## Goal of the exercise
Which lines of the records contain "What"? Collect every one of them.

START Data for this task

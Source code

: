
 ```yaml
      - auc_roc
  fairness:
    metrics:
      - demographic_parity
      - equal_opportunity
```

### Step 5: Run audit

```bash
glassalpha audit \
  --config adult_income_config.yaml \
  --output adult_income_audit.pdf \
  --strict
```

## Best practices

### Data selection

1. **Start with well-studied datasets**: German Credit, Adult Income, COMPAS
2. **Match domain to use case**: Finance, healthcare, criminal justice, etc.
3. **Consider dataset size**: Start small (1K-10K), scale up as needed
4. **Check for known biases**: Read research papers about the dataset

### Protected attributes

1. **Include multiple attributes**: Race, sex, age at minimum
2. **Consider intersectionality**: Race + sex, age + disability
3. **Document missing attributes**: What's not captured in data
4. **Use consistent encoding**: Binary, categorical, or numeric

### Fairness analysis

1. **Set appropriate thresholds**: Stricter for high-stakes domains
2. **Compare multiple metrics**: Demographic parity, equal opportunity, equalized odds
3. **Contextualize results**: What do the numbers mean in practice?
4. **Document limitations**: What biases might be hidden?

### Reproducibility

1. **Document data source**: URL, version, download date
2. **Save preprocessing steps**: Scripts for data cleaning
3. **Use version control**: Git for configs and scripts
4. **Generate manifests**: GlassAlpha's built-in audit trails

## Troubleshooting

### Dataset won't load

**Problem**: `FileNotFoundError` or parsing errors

END Data for this task
START Data for this task

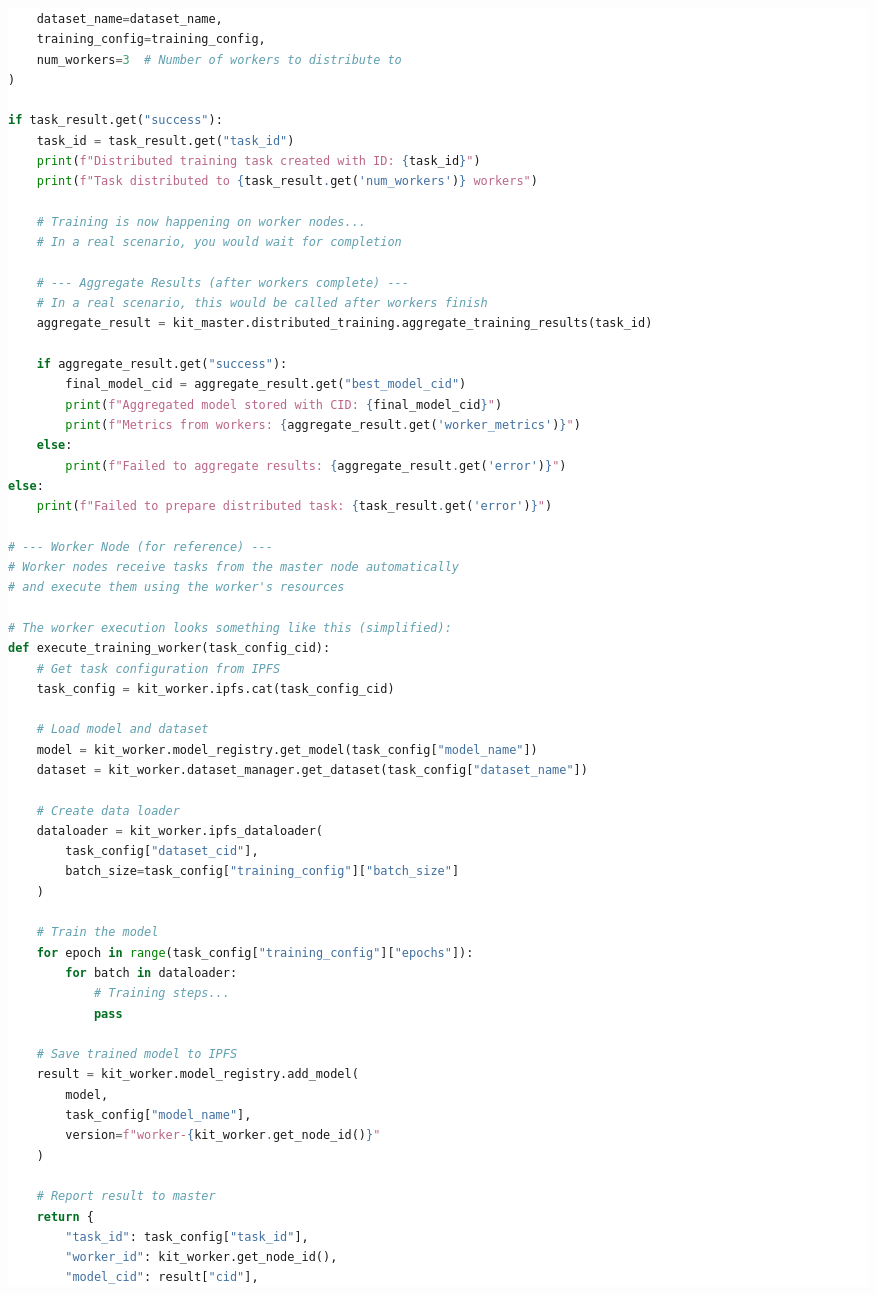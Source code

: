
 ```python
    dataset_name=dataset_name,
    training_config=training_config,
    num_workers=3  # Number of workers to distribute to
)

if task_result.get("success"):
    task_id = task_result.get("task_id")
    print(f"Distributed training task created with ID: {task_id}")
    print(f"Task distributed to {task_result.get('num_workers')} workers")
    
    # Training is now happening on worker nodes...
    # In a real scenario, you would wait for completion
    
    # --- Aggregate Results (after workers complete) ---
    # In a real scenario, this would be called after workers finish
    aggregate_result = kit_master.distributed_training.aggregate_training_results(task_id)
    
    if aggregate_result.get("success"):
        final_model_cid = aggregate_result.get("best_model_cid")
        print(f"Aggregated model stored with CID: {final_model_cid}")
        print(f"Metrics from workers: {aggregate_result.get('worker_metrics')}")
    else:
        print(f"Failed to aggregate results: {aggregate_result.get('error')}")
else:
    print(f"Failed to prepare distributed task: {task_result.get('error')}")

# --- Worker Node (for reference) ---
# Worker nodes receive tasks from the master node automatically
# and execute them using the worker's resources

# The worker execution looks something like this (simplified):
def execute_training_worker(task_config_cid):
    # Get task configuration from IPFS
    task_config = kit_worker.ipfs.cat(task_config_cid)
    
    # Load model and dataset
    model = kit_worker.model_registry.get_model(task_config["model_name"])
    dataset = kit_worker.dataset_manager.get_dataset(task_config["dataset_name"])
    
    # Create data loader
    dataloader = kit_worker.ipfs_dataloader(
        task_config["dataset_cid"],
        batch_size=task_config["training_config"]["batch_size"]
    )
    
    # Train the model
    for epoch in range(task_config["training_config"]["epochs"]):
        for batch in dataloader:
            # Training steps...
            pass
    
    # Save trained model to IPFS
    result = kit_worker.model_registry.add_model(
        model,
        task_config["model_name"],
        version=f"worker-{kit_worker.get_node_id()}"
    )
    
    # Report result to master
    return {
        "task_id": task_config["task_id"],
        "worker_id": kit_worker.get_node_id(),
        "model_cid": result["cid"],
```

END Data for this task

## Solution to this exercise
3. **Document missing attributes**: What's not captured in data
3. **Contextualize results**: What do the numbers mean in practice?
4. **Document limitations**: What biases might be hidden?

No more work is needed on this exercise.